The story goes like this: Johann Friedrich Struensee is one of the most controversial figures in the history of Denmark. His 16-month takeover of the government of Denmark-Norway, and his affair with Queen Caroline Matilde, came to a violent end when he was arrested, convicted for crimes against the crown, lése-majesté, and executed in the spring of 1772.

I wanted to make a game about that: the intrigues, the scandals, the power struggles arising from Struensee's liberal reforms, something that felt like the scene from the film, "The Favourite" (2018), where a bunch of wigged Members of Parliament entertain themselves by chucking oranges at a well-nourished naked man wearing only a wig. That is, I wanted to somehow represent these useless upper-class types and nobles – especially the male characters – as incompetent and powerless twits. A game that would feel like being in the palace corridors of candlelit flickers against gilded mirrors and bad teeth; courtiers and snakes whispering in a brutal social environment where everyone is basically untrustworthy. Daggers wrapped in velvet.

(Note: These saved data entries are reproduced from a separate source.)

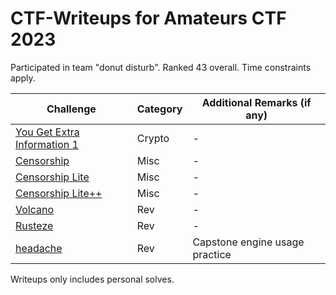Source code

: # CTF-Writeups for Amateurs CTF 2023

Participated in team "donut disturb". Ranked 43 overall. Time constraints apply.

| Challenge | Category | Additional Remarks (if any) |
| --- | --- | --- |
| [You Get Extra Information 1](./Crypto_YouGetExtraInformation1.md) | Crypto | - |
| [Censorship](./Misc_Censorship.md)  | Misc | - |
| [Censorship Lite](./Misc_CensorshipLite.md) | Misc | - |
| [Censorship Lite++](./Misc_CensorshipLite++.md) | Misc | - |
| [Volcano](./Rev_Volcano.md) | Rev | - |
| [Rusteze](./Rev_Rusteze.md) | Rev | - |
| [headache](./Rev_Headache.md) | Rev | Capstone engine usage practice |

Writeups only includes personal solves.
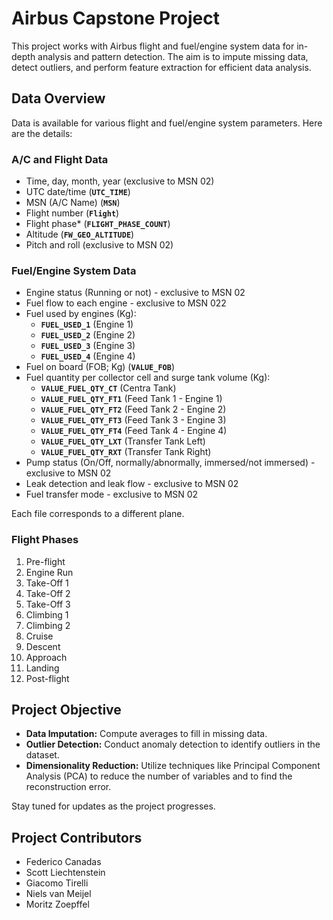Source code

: # **Airbus Capstone Project**

This project works with Airbus flight and fuel/engine system data for in-depth analysis and pattern detection. The aim is to impute missing data, detect outliers, and perform feature extraction for efficient data analysis.

## **Data Overview**

Data is available for various flight and fuel/engine system parameters. Here are the details:

### **A/C and Flight Data**

- Time, day, month, year (exclusive to MSN 02)
- UTC date/time (**`UTC_TIME`**)
- MSN (A/C Name) (**`MSN`**)
- Flight number (**`Flight`**)
- Flight phase\* (**`FLIGHT_PHASE_COUNT`**)
- Altitude (**`FW_GEO_ALTITUDE`**)
- Pitch and roll (exclusive to MSN 02)

### **Fuel/Engine System Data**

- Engine status (Running or not) - exclusive to MSN 02
- Fuel flow to each engine - exclusive to MSN 022
- Fuel used by engines (Kg):
  - **`FUEL_USED_1`** (Engine 1)
  - **`FUEL_USED_2`** (Engine 2)
  - **`FUEL_USED_3`** (Engine 3)
  - **`FUEL_USED_4`** (Engine 4)
- Fuel on board (FOB; Kg) (**`VALUE_FOB`**)
- Fuel quantity per collector cell and surge tank volume (Kg):
  - **`VALUE_FUEL_QTY_CT`** (Centra Tank)
  - **`VALUE_FUEL_QTY_FT1`** (Feed Tank 1 - Engine 1)
  - **`VALUE_FUEL_QTY_FT2`** (Feed Tank 2 - Engine 2)
  - **`VALUE_FUEL_QTY_FT3`** (Feed Tank 3 - Engine 3)
  - **`VALUE_FUEL_QTY_FT4`** (Feed Tank 4 - Engine 4)
  - **`VALUE_FUEL_QTY_LXT`** (Transfer Tank Left)
  - **`VALUE_FUEL_QTY_RXT`** (Transfer Tank Right)
- Pump status (On/Off, normally/abnormally, immersed/not immersed) - exclusive to MSN 02
- Leak detection and leak flow - exclusive to MSN 02
- Fuel transfer mode - exclusive to MSN 02

Each file corresponds to a different plane.

### **Flight Phases**

1. Pre-flight
2. Engine Run
3. Take-Off 1
4. Take-Off 2
5. Take-Off 3
6. Climbing 1
7. Climbing 2
8. Cruise
9. Descent
10. Approach
11. Landing
12. Post-flight

## **Project Objective**

- **Data Imputation:** Compute averages to fill in missing data.
- **Outlier Detection:** Conduct anomaly detection to identify outliers in the dataset.
- **Dimensionality Reduction:** Utilize techniques like Principal Component Analysis (PCA) to reduce the number of variables and to find the reconstruction error.

Stay tuned for updates as the project progresses.

## **Project Contributors**

- Federico Canadas
- Scott Liechtenstein
- Giacomo Tirelli
- Niels van Meijel
- Moritz Zoepffel
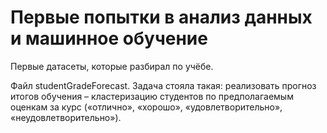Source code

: # Первые попытки в анализ данных и машинное обучение
Первые датасеты, которые разбирал по учёбе.

Файл studentGradeForecast. Задача стояла такая: реализовать прогноз итогов обучения – кластеризацию студентов по предполагаемым оценкам за курс («отлично», «хорошо», «удовлетворительно», «неудовлетворительно»).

And so, luckily, it turned out, the brilliant game designer, Amabel Holland, had already provided a basic mechanic for simulating this. "I Die Innocent" is a hybrid mix of "Reign of Witches" (2020) and "Republic of Virtue" (2021), representing the dramatic historical events during the years of Struensee. A small piece of Scandinavian political history. By using and adjusting Amabel's system to reflect the people, events and crises surrounding Struensee, the cards in the game represent the relations between players and between the cards themselves: some cards, for example, are more or less useless without other cards, etc.

In particular, I wanted to add some complexity and nuance to the otherwise doltish representations of Struensee and Caroline Matilde, offered in works such as writer Per Olov Enquist’s "The Visit of the Royal Physician" (1999) and the film, "A Royal Affair" (2012). In these works, Struensee unites the figures of the reformer, the lover, the thinker, the doctor and the friend in one single incarnation that presents itself against the reactionary forces of the Danish royal court and political landscape of 18th century. The main villain of Per Olov Enquist’s novel is Ove Høegh-Guldberg, the hardheaded, royalist jerk who, in contrast to Struensee, embodies both political reaction and human impoverishment. Conservative, sexually congested and contempt, Guldberg is the archvillain, whose personal shortcomings drive his lust for power. The plot: the natural, the genuine and the human against the barren, degenerate and inhuman. This plot is also replicated in the film "A Royal Affair" (2012), starring Mads Mikkelsen and Alicia Vikander, where the tragic and beautiful hero Struensee (and his equally beautiful lover Caroline Matilde), perishes in the backward and politically primitive system.

In fiction, films and literature, in short, Struensee and Caroline Matilde are typically portrayed as heroes of the Enlightenment in a country immersed in the darkness of feudalism and autocracy. Their story a banal and half-baked mix of Romeo and Juliet and Joan of Arc fighting to change the country and give freedom to the people. In reality, it was not like that. It never really is.

Historically, Struensee and Caroline Matilde were not even in love. They were not real-life Romeo and Juliet. Rather, they were using each other to gain what they both wanted: power. In fact, the couple reflected what everyone else in their segment of society wanted: power. Like all the other inbred degenerates at the top of society - the smug upper classes, the nobility, the aristocracy, the wealthy merchants - Struensee and Caroline Matilde were no different. They all wanted power, and in order to get it, they would exploit and use each other as disposable cutlery.

Like contemporary life in the greatest pyramid scheme and zero-sum game of late capitalism, and our postdemocratic, hyperpolitical moment, there are no real winners: the rich and powerful don't care, as long as profit is to be made on ecological collapse and social and racial injustices. The characters in this game are no different in their blind will to power.